[TASK TO COMPLETE] State how many lines in the listing below hold "thermal", with no other words.

-------- DATA SUPPLIED

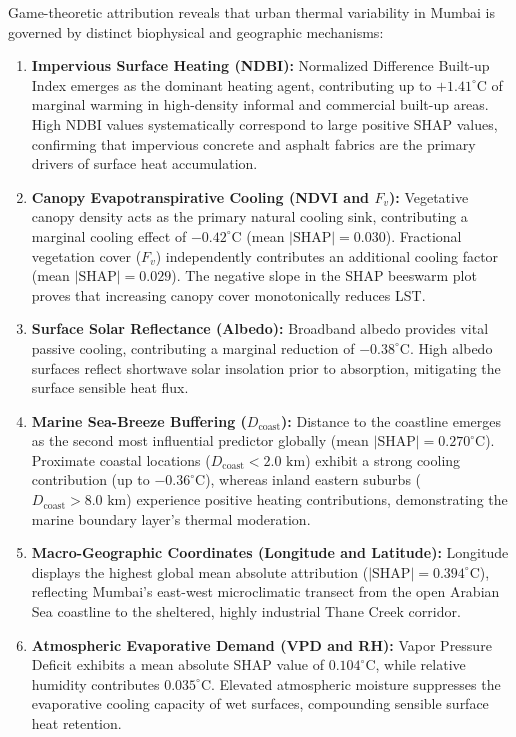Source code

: \documentclass[a4paper,fleqn]{cas-sc}
\begin{document}
Game-theoretic attribution reveals that urban thermal variability in Mumbai is governed by distinct biophysical and geographic mechanisms:
\begin{enumerate}[1.]
    \item \textbf{Impervious Surface Heating (NDBI):} Normalized Difference Built-up Index emerges as the dominant heating agent, contributing up to $+1.41^\circ\text{C}$ of marginal warming in high-density informal and commercial built-up areas. High NDBI values systematically correspond to large positive SHAP values, confirming that impervious concrete and asphalt fabrics are the primary drivers of surface heat accumulation.
    \item \textbf{Canopy Evapotranspirative Cooling (NDVI and $F_v$):} Vegetative canopy density acts as the primary natural cooling sink, contributing a marginal cooling effect of $-0.42^\circ\text{C}$ (mean $|\text{SHAP}| = 0.030$). Fractional vegetation cover ($F_v$) independently contributes an additional cooling factor (mean $|\text{SHAP}| = 0.029$). The negative slope in the SHAP beeswarm plot proves that increasing canopy cover monotonically reduces LST.
    \item \textbf{Surface Solar Reflectance (Albedo):} Broadband albedo provides vital passive cooling, contributing a marginal reduction of $-0.38^\circ\text{C}$. High albedo surfaces reflect shortwave solar insolation prior to absorption, mitigating the surface sensible heat flux.
    \item \textbf{Marine Sea-Breeze Buffering ($D_{\text{coast}}$):} Distance to the coastline emerges as the second most influential predictor globally (mean $|\text{SHAP}| = 0.270^\circ\text{C}$). Proximate coastal locations ($D_{\text{coast}} < 2.0\text{ km}$) exhibit a strong cooling contribution (up to $-0.36^\circ\text{C}$), whereas inland eastern suburbs ($D_{\text{coast}} > 8.0\text{ km}$) experience positive heating contributions, demonstrating the marine boundary layer's thermal moderation.
    \item \textbf{Macro-Geographic Coordinates (Longitude and Latitude):} Longitude displays the highest global mean absolute attribution ($|\text{SHAP}| = 0.394^\circ\text{C}$), reflecting Mumbai's east-west microclimatic transect from the open Arabian Sea coastline to the sheltered, highly industrial Thane Creek corridor.
    \item \textbf{Atmospheric Evaporative Demand (VPD and RH):} Vapor Pressure Deficit exhibits a mean absolute SHAP value of $0.104^\circ\text{C}$, while relative humidity contributes $0.035^\circ\text{C}$. Elevated atmospheric moisture suppresses the evaporative cooling capacity of wet surfaces, compounding sensible surface heat retention.
\end{enumerate}
\end{document}
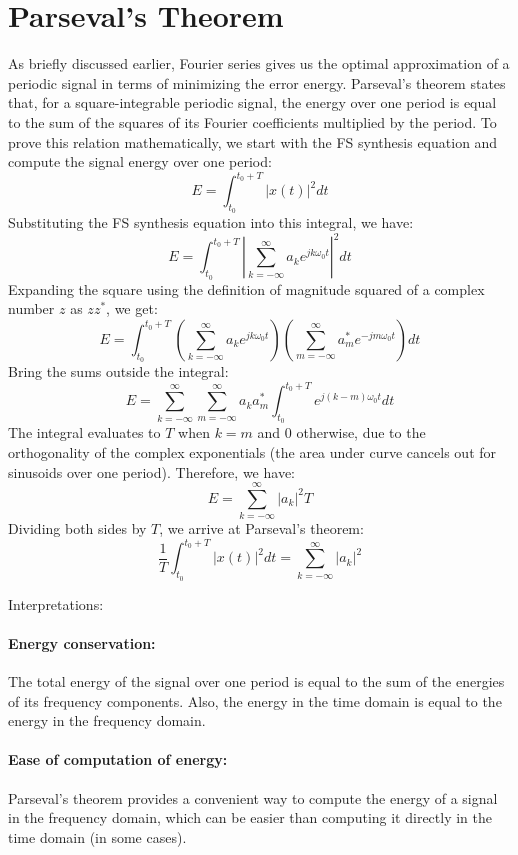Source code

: \section{Parseval's Theorem}
As briefly discussed earlier, Fourier series gives us the optimal approximation of a periodic signal in terms of minimizing the error energy. Parseval's theorem states that, for a square-integrable periodic signal, the energy over one period is equal to the sum of the squares of its Fourier coefficients multiplied by the period. To prove this relation mathematically, we start with the FS synthesis equation and compute the signal energy over one period:
\[
E = \int_{t_0}^{t_0+T} |x(t)|^2 dt
\]
Substituting the FS synthesis equation into this integral, we have:
\[
E = \int_{t_0}^{t_0+T} \left| \sum_{k=-\infty}^{\infty} a_k e^{j k \omega_0 t} \right|^2 dt
\]
Expanding the square using the definition of magnitude squared of a complex number \(z\) as \(z z^*\), we get:
\[
E = \int_{t_0}^{t_0+T} \left( \sum_{k=-\infty}^{\infty} a_k e^{j k \omega_0 t} \right) \left( \sum_{m=-\infty}^{\infty} a_m^* e^{-j m \omega_0 t} \right) dt
\]
Bring the sums outside the integral:
\[
E = \sum_{k=-\infty}^{\infty} \sum_{m=-\infty}^{\infty} a_k a_m^* \int_{t_0}^{t_0+T} e^{j (k - m) \omega_0 t} dt
\]
The integral evaluates to \(T\) when \(k = m\) and \(0\) otherwise, due to the orthogonality of the complex exponentials (the area under curve cancels out for sinusoids over one period). Therefore, we have:
\[
E = \sum_{k=-\infty}^{\infty} |a_k|^2 T
\]
Dividing both sides by \(T\), we arrive at Parseval's theorem:
\[
\frac{1}{T} \int_{t_0}^{t_0+T} |x(t)|^2 dt = \sum_{k=-\infty}^{\infty} |a_k|^2
\]

Interpretations:

\paragraph{Energy conservation:} 

The total energy of the signal over one period is equal to the sum of the energies of its frequency components. Also, the energy in the time domain is equal to the energy in the frequency domain.

\paragraph{Ease of computation of energy:} Parseval's theorem provides a convenient way to compute the energy of a signal in the frequency domain, which can be easier than computing it directly in the time domain (in some cases).

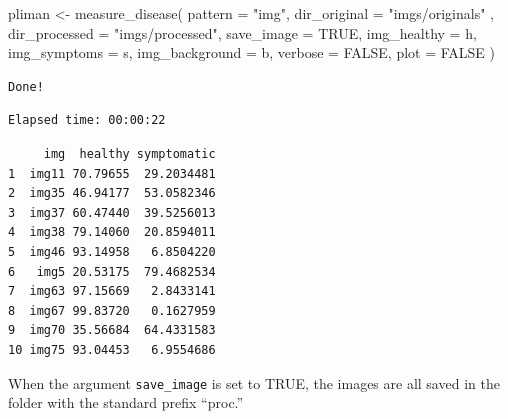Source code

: \documentclass[
  letterpaper,
]{book}
\newenvironment{Shaded}{\begin{snugshade}}{\end{snugshade}}
\newcommand{\AttributeTok}[1]{\textcolor[rgb]{0.40,0.45,0.13}{#1}}
\newcommand{\ConstantTok}[1]{\textcolor[rgb]{0.56,0.35,0.01}{#1}}
\newcommand{\FunctionTok}[1]{\textcolor[rgb]{0.28,0.35,0.67}{#1}}
\newcommand{\NormalTok}[1]{\textcolor[rgb]{0.00,0.23,0.31}{#1}}
\newcommand{\OtherTok}[1]{\textcolor[rgb]{0.00,0.23,0.31}{#1}}
\newcommand{\SpecialCharTok}[1]{\textcolor[rgb]{0.37,0.37,0.37}{#1}}
\newcommand{\StringTok}[1]{\textcolor[rgb]{0.13,0.47,0.30}{#1}}
\begin{document}
\begin{Shaded}
\begin{Highlighting}[]
\NormalTok{pliman }\OtherTok{\textless{}{-}} \FunctionTok{measure\_disease}\NormalTok{(}
  \AttributeTok{pattern =} \StringTok{"img"}\NormalTok{,}
  \AttributeTok{dir\_original =} \StringTok{"imgs/originals"}\NormalTok{ ,}
  \AttributeTok{dir\_processed =} \StringTok{"imgs/processed"}\NormalTok{,}
  \AttributeTok{save\_image =} \ConstantTok{TRUE}\NormalTok{,}
  \AttributeTok{img\_healthy =}\NormalTok{ h,}
  \AttributeTok{img\_symptoms =}\NormalTok{ s,}
  \AttributeTok{img\_background =}\NormalTok{ b,}
  \AttributeTok{verbose =} \ConstantTok{FALSE}\NormalTok{,}
  \AttributeTok{plot =} \ConstantTok{FALSE}
\NormalTok{)}
\end{Highlighting}
\end{Shaded}

\begin{verbatim}
Done!
\end{verbatim}

\begin{verbatim}
Elapsed time: 00:00:22
\end{verbatim}

\begin{Shaded}
\end{Shaded}

\begin{verbatim}
     img  healthy symptomatic
1  img11 70.79655  29.2034481
2  img35 46.94177  53.0582346
3  img37 60.47440  39.5256013
4  img38 79.14060  20.8594011
5  img46 93.14958   6.8504220
6   img5 20.53175  79.4682534
7  img63 97.15669   2.8433141
8  img67 99.83720   0.1627959
9  img70 35.56684  64.4331583
10 img75 93.04453   6.9554686
\end{verbatim}

When the argument \texttt{save\_image} is set to TRUE, the images are
all saved in the folder with the standard prefix ``proc.''
\end{document}

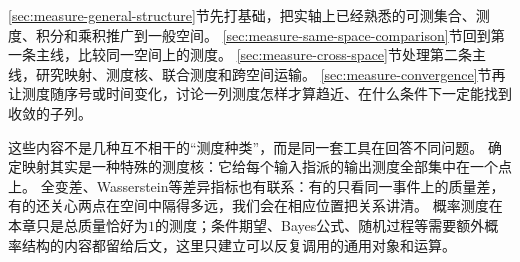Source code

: \ref{sec:measure-general-structure}节先打基础，把实轴上已经熟悉的可测集合、测度、积分和乘积推广到一般空间。
\ref{sec:measure-same-space-comparison}节回到第一条主线，比较同一空间上的测度。
\ref{sec:measure-cross-space}节处理第二条主线，研究映射、测度核、联合测度和跨空间运输。
\ref{sec:measure-convergence}节再让测度随序号或时间变化，讨论一列测度怎样才算趋近、在什么条件下一定能找到收敛的子列。

这些内容不是几种互不相干的“测度种类”，而是同一套工具在回答不同问题。
确定映射其实是一种特殊的测度核：它给每个输入指派的输出测度全部集中在一个点上。
全变差、Wasserstein等差异指标也有联系：有的只看同一事件上的质量差，有的还关心两点在空间中隔得多远，我们会在相应位置把关系讲清。
概率测度在本章只是总质量恰好为$1$的测度；条件期望、Bayes公式、随机过程等需要额外概率结构的内容都留给后文，这里只建立可以反复调用的通用对象和运算。






\FloatBarrier

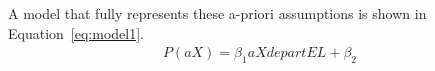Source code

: A model that fully represents these a-priori assumptions is shown in Equation~\ref{eq:model1}.
\begin{align}
    P(aX) = \beta_1 aXdepartEL + \beta_2 \\
\end{align}
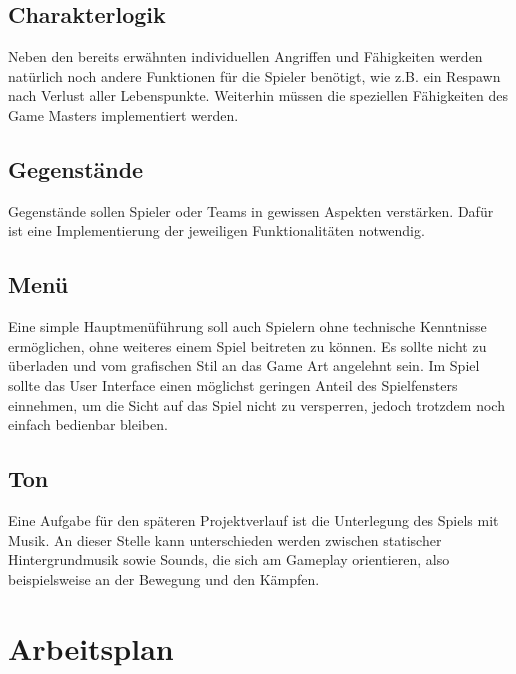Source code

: \documentclass[10pt,a4paper,notitlepage]{report}
\begin{document}
\begin{flushleft}
\subsection{Charakterlogik} 
Neben den bereits erwähnten individuellen Angriffen und Fähigkeiten werden natürlich noch andere Funktionen für die Spieler benötigt, wie z.B. ein Respawn nach Verlust aller Lebenspunkte. Weiterhin müssen die speziellen Fähigkeiten des Game Masters implementiert werden.

\subsection{Gegenstände}
Gegenstände sollen Spieler oder Teams in gewissen Aspekten verstärken. Dafür ist eine Implementierung der jeweiligen Funktionalitäten notwendig.

\subsection{Menü}
Eine simple Hauptmenüführung soll auch Spielern ohne technische Kenntnisse ermöglichen, ohne weiteres einem Spiel beitreten zu können. Es sollte nicht zu überladen und vom grafischen Stil an das Game Art angelehnt sein. Im Spiel sollte das User Interface einen möglichst geringen Anteil des Spielfensters einnehmen, um die Sicht auf das Spiel nicht zu versperren, jedoch trotzdem noch einfach bedienbar bleiben. 

\subsection{Ton} 
Eine Aufgabe für den späteren Projektverlauf ist die Unterlegung des Spiels mit Musik. An dieser Stelle kann unterschieden werden zwischen statischer Hintergrundmusik sowie Sounds, die sich am Gameplay orientieren, also beispielsweise an der Bewegung und den Kämpfen.
\section{Arbeitsplan}


\end{flushleft}
\end{document}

----------------

[THE ANSWER] 2